A basic understanding of odontogenic pathology is important. These conditions often present in the guise of multiple other head and neck differentials. Neck swelling, lymphadenopathy, trismus and intraoral swelling or pain are to name but a few symptoms that can mascarade as an ENT condition but may also be due to a dental abscess.


The Teeth


Only a basic knowledge of teeth is required for practical medicine unless you plan on delving into the world of oral and maxillofacial surgery.


An adult human has 32 teeth which can be described by their location in a grid (shown below)

Description of teeth using this nomenclature is universal to dentists and OMFS surgeons alike.  The teeth can be described for example as the upper right 3 and can be documented as either (UR3) or 3



A dental abscess classical presents with dental pain. In normal working hours, the majority of dental infections can be managed by the patient's own dentist. Out of hours most areas have an emergency dental service in UK.


If systemically unwell, pyrexia or facial swelling exists, the patient may be referred into the OMFS team. 

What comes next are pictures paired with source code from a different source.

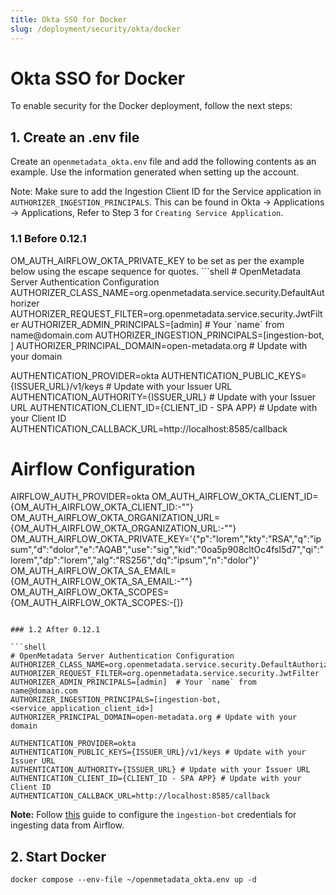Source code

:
 ```yaml
---
title: Okta SSO for Docker
slug: /deployment/security/okta/docker
---
```


# Okta SSO for Docker

To enable security for the Docker deployment, follow the next steps:

## 1. Create an .env file

Create an `openmetadata_okta.env` file and add the following contents as an example. Use the information
generated when setting up the account.

Note: Make sure to add the Ingestion Client ID for the Service application in `AUTHORIZER_INGESTION_PRINCIPALS`. This can be found in Okta -> Applications -> Applications, Refer to Step 3 for `Creating Service Application`.

### 1.1 Before 0.12.1
<Note>
OM_AUTH_AIRFLOW_OKTA_PRIVATE_KEY to be set as per the example below using the escape sequence for quotes.
</Note>
```shell
# OpenMetadata Server Authentication Configuration
AUTHORIZER_CLASS_NAME=org.openmetadata.service.security.DefaultAuthorizer
AUTHORIZER_REQUEST_FILTER=org.openmetadata.service.security.JwtFilter
AUTHORIZER_ADMIN_PRINCIPALS=[admin]  # Your `name` from name@domain.com
AUTHORIZER_INGESTION_PRINCIPALS=[ingestion-bot, <service_application_client_id>]
AUTHORIZER_PRINCIPAL_DOMAIN=open-metadata.org # Update with your domain

AUTHENTICATION_PROVIDER=okta
AUTHENTICATION_PUBLIC_KEYS={ISSUER_URL}/v1/keys # Update with your Issuer URL
AUTHENTICATION_AUTHORITY={ISSUER_URL} # Update with your Issuer URL
AUTHENTICATION_CLIENT_ID={CLIENT_ID - SPA APP} # Update with your Client ID
AUTHENTICATION_CALLBACK_URL=http://localhost:8585/callback

# Airflow Configuration
AIRFLOW_AUTH_PROVIDER=okta
OM_AUTH_AIRFLOW_OKTA_CLIENT_ID={OM_AUTH_AIRFLOW_OKTA_CLIENT_ID:-""}
OM_AUTH_AIRFLOW_OKTA_ORGANIZATION_URL={OM_AUTH_AIRFLOW_OKTA_ORGANIZATION_URL:-""}
OM_AUTH_AIRFLOW_OKTA_PRIVATE_KEY=\'{"p":"lorem","kty":"RSA","q":"ipsum","d":"dolor","e":"AQAB","use":"sig","kid":"0oa5p908cltOc4fsl5d7","qi":"lorem","dp":"lorem","alg":"RS256","dq":"ipsum","n":"dolor"}\'
OM_AUTH_AIRFLOW_OKTA_SA_EMAIL={OM_AUTH_AIRFLOW_OKTA_SA_EMAIL:-""}
OM_AUTH_AIRFLOW_OKTA_SCOPES={OM_AUTH_AIRFLOW_OKTA_SCOPES:-[]}
```

### 1.2 After 0.12.1

```shell
# OpenMetadata Server Authentication Configuration
AUTHORIZER_CLASS_NAME=org.openmetadata.service.security.DefaultAuthorizer
AUTHORIZER_REQUEST_FILTER=org.openmetadata.service.security.JwtFilter
AUTHORIZER_ADMIN_PRINCIPALS=[admin]  # Your `name` from name@domain.com
AUTHORIZER_INGESTION_PRINCIPALS=[ingestion-bot, <service_application_client_id>]
AUTHORIZER_PRINCIPAL_DOMAIN=open-metadata.org # Update with your domain

AUTHENTICATION_PROVIDER=okta
AUTHENTICATION_PUBLIC_KEYS={ISSUER_URL}/v1/keys # Update with your Issuer URL
AUTHENTICATION_AUTHORITY={ISSUER_URL} # Update with your Issuer URL
AUTHENTICATION_CLIENT_ID={CLIENT_ID - SPA APP} # Update with your Client ID
AUTHENTICATION_CALLBACK_URL=http://localhost:8585/callback
```

**Note:** Follow [this](/how-to-guides/feature-configurations/bots) guide to configure the `ingestion-bot` credentials for
ingesting data from Airflow.

## 2. Start Docker

```commandline
docker compose --env-file ~/openmetadata_okta.env up -d
```
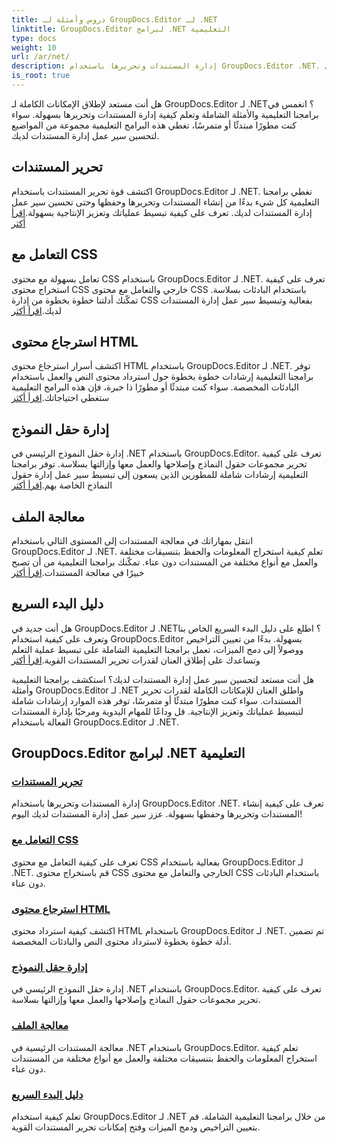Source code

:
```yaml
---
title: دروس وأمثلة لـ GroupDocs.Editor لـ .NET
linktitle: GroupDocs.Editor لبرامج .NET التعليمية
type: docs
weight: 10
url: /ar/net/
description: إدارة المستندات وتحريرها باستخدام GroupDocs.Editor .NET. تعلم معالجة المستندات، وتحرير المستندات، واسترجاع محتوى HTML، وإدارة حقول النماذج، والمزيد!
is_root: true
---
```


هل أنت مستعد لإطلاق الإمكانات الكاملة لـ GroupDocs.Editor لـ .NET؟ انغمس في برامجنا التعليمية والأمثلة الشاملة وتعلم كيفية إدارة المستندات وتحريرها بسهولة. سواء كنت مطورًا مبتدئًا أو متمرسًا، تغطي هذه البرامج التعليمية مجموعة من المواضيع لتحسين سير عمل إدارة المستندات لديك.

## تحرير المستندات

 اكتشف قوة تحرير المستندات باستخدام GroupDocs.Editor لـ .NET. تغطي برامجنا التعليمية كل شيء بدءًا من إنشاء المستندات وتحريرها وحفظها وحتى تحسين سير عمل إدارة المستندات لديك. تعرف على كيفية تبسيط عملياتك وتعزيز الإنتاجية بسهولة.[اقرأ أكثر](./document-editing/)

## التعامل مع CSS

 تعامل بسهولة مع محتوى CSS باستخدام GroupDocs.Editor لـ .NET. تعرف على كيفية استخراج محتوى CSS خارجي والتعامل مع محتوى CSS باستخدام البادئات بسلاسة. تمكّنك أدلتنا خطوة بخطوة من إدارة CSS بفعالية وتبسيط سير عمل إدارة المستندات لديك.[اقرأ أكثر](./css-handling/)

## استرجاع محتوى HTML

اكتشف أسرار استرجاع محتوى HTML باستخدام GroupDocs.Editor لـ .NET. توفر برامجنا التعليمية إرشادات خطوة بخطوة حول استرداد محتوى النص والعمل باستخدام البادئات المخصصة. سواء كنت مبتدئًا أو مطورًا ذا خبرة، فإن هذه البرامج التعليمية ستغطي احتياجاتك.[اقرأ أكثر](./html-content-retrieval/)

## إدارة حقل النموذج

 إدارة حقل النموذج الرئيسي في .NET باستخدام GroupDocs.Editor. تعرف على كيفية تحرير مجموعات حقول النماذج وإصلاحها والعمل معها وإزالتها بسلاسة. توفر برامجنا التعليمية إرشادات شاملة للمطورين الذين يسعون إلى تبسيط سير عمل إدارة حقول النماذج الخاصة بهم.[اقرأ أكثر](./form-field-management/)

## معالجة الملف

 انتقل بمهاراتك في معالجة المستندات إلى المستوى التالي باستخدام GroupDocs.Editor لـ .NET. تعلم كيفية استخراج المعلومات والحفظ بتنسيقات مختلفة والعمل مع أنواع مختلفة من المستندات دون عناء. تمكّنك برامجنا التعليمية من أن تصبح خبيرًا في معالجة المستندات.[اقرأ أكثر](./document-processing/)

## دليل البدء السريع

هل أنت جديد في GroupDocs.Editor لـ .NET؟ اطلع على دليل البدء السريع الخاص بنا وتعرف على كيفية استخدام GroupDocs.Editor بسهولة. بدءًا من تعيين التراخيص ووصولاً إلى دمج الميزات، تعمل برامجنا التعليمية الشاملة على تبسيط عملية التعلم وتساعدك على إطلاق العنان لقدرات تحرير المستندات القوية.[اقرأ أكثر](./quick-start-guide/)

هل أنت مستعد لتحسين سير عمل إدارة المستندات لديك؟ استكشف برامجنا التعليمية وأمثلة GroupDocs.Editor لـ .NET واطلق العنان للإمكانات الكاملة لقدرات تحرير المستندات. سواء كنت مطورًا مبتدئًا أو متمرسًا، توفر هذه الموارد إرشادات شاملة لتبسيط عملياتك وتعزيز الإنتاجية. قل وداعًا للمهام اليدوية ومرحبًا بإدارة المستندات الفعالة باستخدام GroupDocs.Editor لـ .NET.
## GroupDocs.Editor لبرامج .NET التعليمية 
### [تحرير المستندات](./document-editing/)
إدارة المستندات وتحريرها باستخدام GroupDocs.Editor .NET. تعرف على كيفية إنشاء المستندات وتحريرها وحفظها بسهولة. عزز سير عمل إدارة المستندات لديك اليوم!
### [التعامل مع CSS](./css-handling/)
تعرف على كيفية التعامل مع محتوى CSS بفعالية باستخدام GroupDocs.Editor لـ .NET. قم باستخراج محتوى CSS الخارجي والتعامل مع محتوى CSS باستخدام البادئات دون عناء.
### [استرجاع محتوى HTML](./html-content-retrieval/)
اكتشف كيفية استرداد محتوى HTML باستخدام GroupDocs.Editor لـ .NET. تم تضمين أدلة خطوة بخطوة لاسترداد محتوى النص والبادئات المخصصة.
### [إدارة حقل النموذج](./form-field-management/)
إدارة حقل النموذج الرئيسي في .NET باستخدام GroupDocs.Editor. تعرف على كيفية تحرير مجموعات حقول النماذج وإصلاحها والعمل معها وإزالتها بسلاسة.
### [معالجة الملف](./document-processing/)
معالجة المستندات الرئيسية في .NET باستخدام GroupDocs.Editor. تعلم كيفية استخراج المعلومات والحفظ بتنسيقات مختلفة والعمل مع أنواع مختلفة من المستندات دون عناء.
### [دليل البدء السريع](./quick-start-guide/)
تعلم كيفية استخدام GroupDocs.Editor لـ .NET من خلال برامجنا التعليمية الشاملة. قم بتعيين التراخيص ودمج الميزات وفتح إمكانات تحرير المستندات القوية.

Dental infections may cause a myriad of clinical signs. The more severe signs include;


  • A tooth that is TTP (tender to percussion by a finger or wooden tongue depressor)

  • Gingival or buccal swelling around the effect tooth/teeth

  • Trismus (Reduced mouth opening due to spasm of the masseter muscle)

  • Facial swelling

  • Lymphadenopathy 

  • Raised floor of mouth (Indicative of a spreading infection in the lower teeth)

  • Reduced neck movements

  • Airway compromise


The signs marked in red are dental red flags and likely require an urgent OMFS referral. 



The most sensitive investigation for exposing a dental pathology is an OPT or OPG (orthopantomogram), as shown below.



















Findings consistent with a dental pathology include;

  1. Tooth caries 

  2. Peri-apical radiolucency

  3. A bone cyst




Dental infections should be treated with an appropriate antibiotic. The use of Amoxicillin or Clarithromycin/ Erythromycin (in a penicillin allergy) are widespread. This is usually accompanied by some anaerobic cover such as Metronidazole.  After the infection has been treated the tooth itself will need definitive treatment, this is usually performed by the patient's community dentist.

In severe infections, the patient may require admission for intravenous antibiotics and emergency dental management. Surgical management may consist of simply accessing the root of the tooth, an incision and drainage of the collection and or extraction of the tooth.